Work to be completed: Every line that contains the word "itemIconDisabledAlpha" should be copied from the records below.

Data in this exercise:
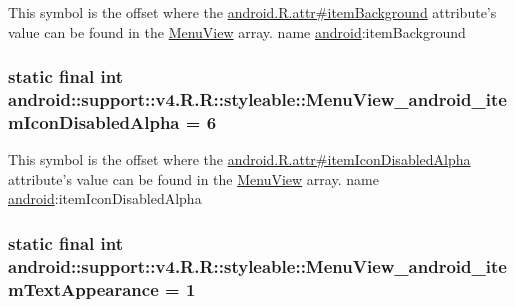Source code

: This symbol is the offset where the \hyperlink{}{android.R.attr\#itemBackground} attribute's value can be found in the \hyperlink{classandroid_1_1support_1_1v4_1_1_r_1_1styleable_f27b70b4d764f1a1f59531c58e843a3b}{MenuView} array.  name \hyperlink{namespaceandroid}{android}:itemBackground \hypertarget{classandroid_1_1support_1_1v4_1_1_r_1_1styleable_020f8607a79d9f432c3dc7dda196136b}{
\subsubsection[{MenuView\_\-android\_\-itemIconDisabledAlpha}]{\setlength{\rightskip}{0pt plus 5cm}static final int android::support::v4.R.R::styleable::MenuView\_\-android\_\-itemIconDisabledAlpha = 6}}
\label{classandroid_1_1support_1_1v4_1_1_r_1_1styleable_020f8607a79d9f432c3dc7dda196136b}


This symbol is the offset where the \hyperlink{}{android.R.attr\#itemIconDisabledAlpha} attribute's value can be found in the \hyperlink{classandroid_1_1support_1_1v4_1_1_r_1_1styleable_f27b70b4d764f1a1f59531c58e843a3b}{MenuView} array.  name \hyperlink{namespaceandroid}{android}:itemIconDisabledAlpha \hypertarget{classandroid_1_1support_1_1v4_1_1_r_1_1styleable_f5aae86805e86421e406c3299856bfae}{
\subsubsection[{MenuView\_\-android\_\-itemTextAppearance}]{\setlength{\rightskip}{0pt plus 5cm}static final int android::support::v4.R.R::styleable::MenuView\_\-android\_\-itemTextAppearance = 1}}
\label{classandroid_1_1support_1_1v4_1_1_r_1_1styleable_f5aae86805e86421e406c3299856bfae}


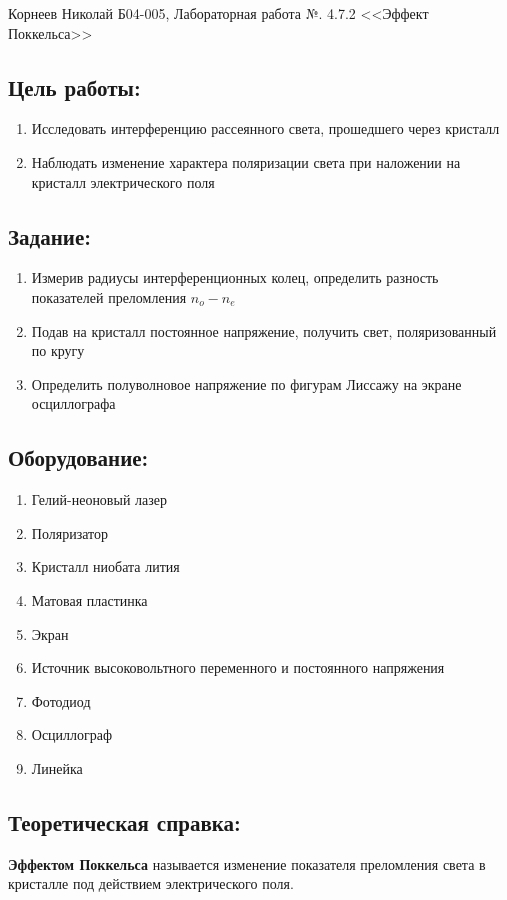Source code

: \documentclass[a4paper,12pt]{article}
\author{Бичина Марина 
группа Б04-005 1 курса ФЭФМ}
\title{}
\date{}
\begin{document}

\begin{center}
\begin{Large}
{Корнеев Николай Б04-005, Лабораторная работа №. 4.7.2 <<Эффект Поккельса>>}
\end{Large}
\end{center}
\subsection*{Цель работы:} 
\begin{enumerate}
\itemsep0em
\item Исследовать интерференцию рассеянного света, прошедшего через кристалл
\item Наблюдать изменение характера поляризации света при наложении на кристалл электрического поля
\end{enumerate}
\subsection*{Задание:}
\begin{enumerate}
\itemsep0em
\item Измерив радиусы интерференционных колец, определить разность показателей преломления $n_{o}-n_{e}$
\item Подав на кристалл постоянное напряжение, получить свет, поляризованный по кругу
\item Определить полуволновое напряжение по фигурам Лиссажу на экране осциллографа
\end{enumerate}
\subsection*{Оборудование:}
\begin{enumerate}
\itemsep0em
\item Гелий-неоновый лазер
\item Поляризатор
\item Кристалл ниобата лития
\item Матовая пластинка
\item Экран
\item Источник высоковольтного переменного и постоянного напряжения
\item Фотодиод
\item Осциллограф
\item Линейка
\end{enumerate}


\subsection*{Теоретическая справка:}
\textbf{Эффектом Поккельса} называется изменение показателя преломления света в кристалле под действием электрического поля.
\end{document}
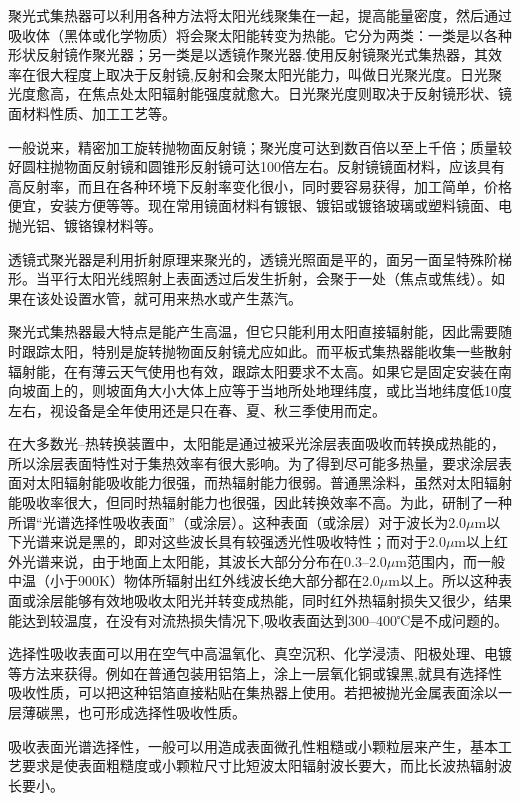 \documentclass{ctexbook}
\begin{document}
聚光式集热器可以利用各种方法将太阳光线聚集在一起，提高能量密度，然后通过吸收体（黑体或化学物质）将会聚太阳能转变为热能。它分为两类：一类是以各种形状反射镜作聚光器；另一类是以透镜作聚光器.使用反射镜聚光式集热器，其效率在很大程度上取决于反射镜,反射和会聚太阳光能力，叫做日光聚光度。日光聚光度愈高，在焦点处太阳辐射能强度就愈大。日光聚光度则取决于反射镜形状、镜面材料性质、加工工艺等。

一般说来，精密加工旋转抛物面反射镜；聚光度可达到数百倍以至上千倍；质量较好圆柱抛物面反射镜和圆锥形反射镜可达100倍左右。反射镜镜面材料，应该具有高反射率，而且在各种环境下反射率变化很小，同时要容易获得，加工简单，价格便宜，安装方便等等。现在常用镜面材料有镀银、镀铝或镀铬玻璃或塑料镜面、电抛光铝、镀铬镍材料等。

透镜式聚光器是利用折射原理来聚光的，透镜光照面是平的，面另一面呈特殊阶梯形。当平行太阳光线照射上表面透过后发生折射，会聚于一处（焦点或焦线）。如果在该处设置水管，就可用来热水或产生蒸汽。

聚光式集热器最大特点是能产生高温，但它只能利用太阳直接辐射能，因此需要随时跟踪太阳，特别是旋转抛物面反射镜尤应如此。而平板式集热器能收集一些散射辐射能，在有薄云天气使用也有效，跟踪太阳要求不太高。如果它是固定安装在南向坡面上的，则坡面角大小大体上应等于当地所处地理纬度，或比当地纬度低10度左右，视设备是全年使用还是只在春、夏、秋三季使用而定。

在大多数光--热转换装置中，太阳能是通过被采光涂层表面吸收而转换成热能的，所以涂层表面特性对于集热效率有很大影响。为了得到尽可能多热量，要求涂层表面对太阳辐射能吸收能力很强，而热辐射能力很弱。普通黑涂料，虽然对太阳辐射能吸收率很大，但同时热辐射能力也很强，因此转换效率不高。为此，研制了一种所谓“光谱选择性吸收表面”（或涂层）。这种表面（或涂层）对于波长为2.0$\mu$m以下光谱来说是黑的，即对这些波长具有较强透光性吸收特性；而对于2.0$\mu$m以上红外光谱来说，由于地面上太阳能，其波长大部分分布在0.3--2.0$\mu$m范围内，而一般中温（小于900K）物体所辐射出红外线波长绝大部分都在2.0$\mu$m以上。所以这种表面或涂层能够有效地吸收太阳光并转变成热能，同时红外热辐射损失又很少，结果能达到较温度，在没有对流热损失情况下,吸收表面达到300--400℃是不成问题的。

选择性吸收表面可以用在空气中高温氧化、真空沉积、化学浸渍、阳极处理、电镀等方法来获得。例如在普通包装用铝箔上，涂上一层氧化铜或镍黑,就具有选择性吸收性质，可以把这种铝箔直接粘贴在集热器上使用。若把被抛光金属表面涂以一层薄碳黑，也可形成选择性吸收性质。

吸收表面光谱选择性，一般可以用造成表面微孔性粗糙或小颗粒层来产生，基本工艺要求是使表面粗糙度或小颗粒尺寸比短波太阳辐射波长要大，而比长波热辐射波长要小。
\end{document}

Answer to this exercise:
\subsubsection[{MenuView\_\-android\_\-itemIconDisabledAlpha}]{\setlength{\rightskip}{0pt plus 5cm}static final int android::support::v4.R.R::styleable::MenuView\_\-android\_\-itemIconDisabledAlpha = 6}}
This symbol is the offset where the \hyperlink{}{android.R.attr\#itemIconDisabledAlpha} attribute's value can be found in the \hyperlink{classandroid_1_1support_1_1v4_1_1_r_1_1styleable_f27b70b4d764f1a1f59531c58e843a3b}{MenuView} array.  name \hyperlink{namespaceandroid}{android}:itemIconDisabledAlpha \hypertarget{classandroid_1_1support_1_1v4_1_1_r_1_1styleable_f5aae86805e86421e406c3299856bfae}{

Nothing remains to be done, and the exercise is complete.